Background: Because milk and milk products play a vital role in human nutrition, dairy cattle farmers are working in increasing milk production or changing its composition. For this reason, researching the genes which play an important role in milk production and its composition is of high value. Information theory is an interdisciplinary branch of mathematics which overlaps with communications engineering, biology, and medicine. It has been used in genetic and bioinformatics analyses such as the biological structures and sequences.

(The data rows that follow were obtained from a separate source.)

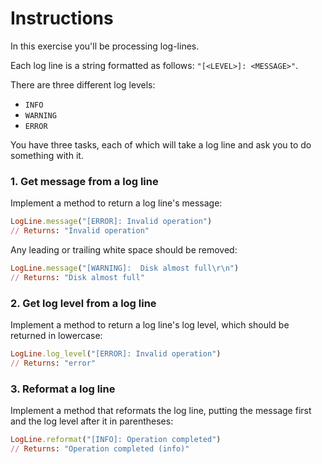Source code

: # Instructions

In this exercise you'll be processing log-lines.

Each log line is a string formatted as follows: `"[<LEVEL>]: <MESSAGE>"`.

There are three different log levels:

- `INFO`
- `WARNING`
- `ERROR`

You have three tasks, each of which will take a log line and ask you to do something with it.

### 1. Get message from a log line

Implement a method to return a log line's message:

```ruby
LogLine.message("[ERROR]: Invalid operation")
// Returns: "Invalid operation"
```

Any leading or trailing white space should be removed:

```ruby
LogLine.message("[WARNING]:  Disk almost full\r\n")
// Returns: "Disk almost full"
```

### 2. Get log level from a log line

Implement a method to return a log line's log level, which should be returned in lowercase:

```ruby
LogLine.log_level("[ERROR]: Invalid operation")
// Returns: "error"
```

### 3. Reformat a log line

Implement a method that reformats the log line, putting the message first and the log level after it in parentheses:

```ruby
LogLine.reformat("[INFO]: Operation completed")
// Returns: "Operation completed (info)"
```

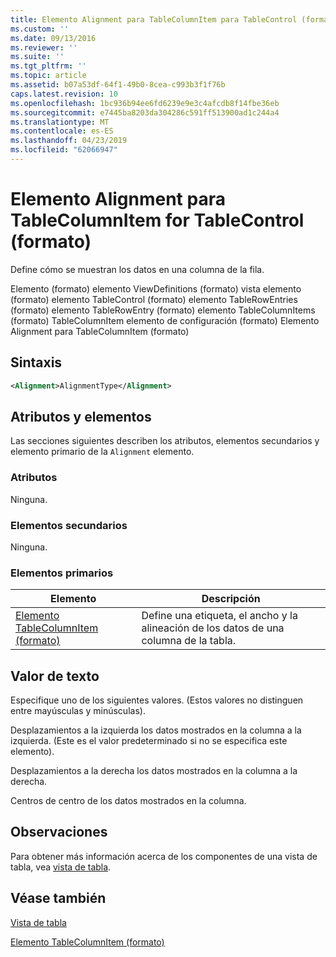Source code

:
 ```yaml
---
title: Elemento Alignment para TableColumnItem para TableControl (formato) | Microsoft Docs
ms.custom: ''
ms.date: 09/13/2016
ms.reviewer: ''
ms.suite: ''
ms.tgt_pltfrm: ''
ms.topic: article
ms.assetid: b07a53df-64f1-49b0-8cea-c993b3f1f76b
caps.latest.revision: 10
ms.openlocfilehash: 1bc936b94ee6fd6239e9e3c4afcdb8f14fbe36eb
ms.sourcegitcommit: e7445ba8203da304286c591ff513900ad1c244a4
ms.translationtype: MT
ms.contentlocale: es-ES
ms.lasthandoff: 04/23/2019
ms.locfileid: "62066947"
---
```

# <a name="alignment-element-for-tablecolumnitem-for-tablecontrol-format"></a>Elemento Alignment para TableColumnItem for TableControl (formato)

Define cómo se muestran los datos en una columna de la fila.

Elemento (formato) elemento ViewDefinitions (formato) vista elemento (formato) elemento TableControl (formato) elemento TableRowEntries (formato) elemento TableRowEntry (formato) elemento TableColumnItems (formato) TableColumnItem elemento de configuración (formato) Elemento Alignment para TableColumnItem (formato)

## <a name="syntax"></a>Sintaxis

```xml
<Alignment>AlignmentType</Alignment>
```

## <a name="attributes-and-elements"></a>Atributos y elementos

Las secciones siguientes describen los atributos, elementos secundarios y elemento primario de la `Alignment` elemento.

### <a name="attributes"></a>Atributos

Ninguna.

### <a name="child-elements"></a>Elementos secundarios

Ninguna.

### <a name="parent-elements"></a>Elementos primarios

|Elemento|Descripción|
|-------------|-----------------|
|[Elemento TableColumnItem (formato)](./tablecolumnitem-element-for-tablecolumnitems-for-tablecontrol-format.md)|Define una etiqueta, el ancho y la alineación de los datos de una columna de la tabla.|

## <a name="text-value"></a>Valor de texto

Especifique uno de los siguientes valores. (Estos valores no distinguen entre mayúsculas y minúsculas).

Desplazamientos a la izquierda los datos mostrados en la columna a la izquierda. (Este es el valor predeterminado si no se especifica este elemento).

Desplazamientos a la derecha los datos mostrados en la columna a la derecha.

Centros de centro de los datos mostrados en la columna.

## <a name="remarks"></a>Observaciones

Para obtener más información acerca de los componentes de una vista de tabla, vea [vista de tabla](./creating-a-table-view.md).

## <a name="see-also"></a>Véase también

[Vista de tabla](./creating-a-table-view.md)

[Elemento TableColumnItem (formato)](./tablecolumnitem-element-for-tablecolumnitems-for-tablecontrol-format.md)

Materials and methods: In this study, a total of 20 microRNAs from those affecting the breast tissue and mammary glands have been extracted from the microRNA database. For each microRNA sequence, the entropy values of the first- to third-order were calculated and the Kullback-Leibler divergence criteria were estimated. Then, the Kullback-Leibler divergence matrix of the microRNAs was considered as the inputs for clustering methods. All calculations were performed in the R program. The biological pathway of each target was predicted using the KEGG server.
Results: MicroRNAs are divided into two main groups based upon comparing and analyzing all the created clusters. The first group contains 18 microRNA and the second group contains 2 microRNAs at the first- and third-order entropies. The second-order entropy contains 19 microRNA in the first group and only 1 microRNA in the second group. The clustering topology changes as the entropy order changes from 1 to 3, with the most significant changes being seen in the clustering resulted from the third-order entropy.
Conclusion: In the proposed method of clustering, we obtained a biological grouping of genes. There is a good concordance between most of the microRNAs within one cluster and their biological pathway. The algorithm is applicable for clustering a range of genes and even genomes based on their DNA sequences entropy. Our method can help assign and predict the biological activity of those genes that lack robust annotations because it relies only on the DNA sequence and length of the genes.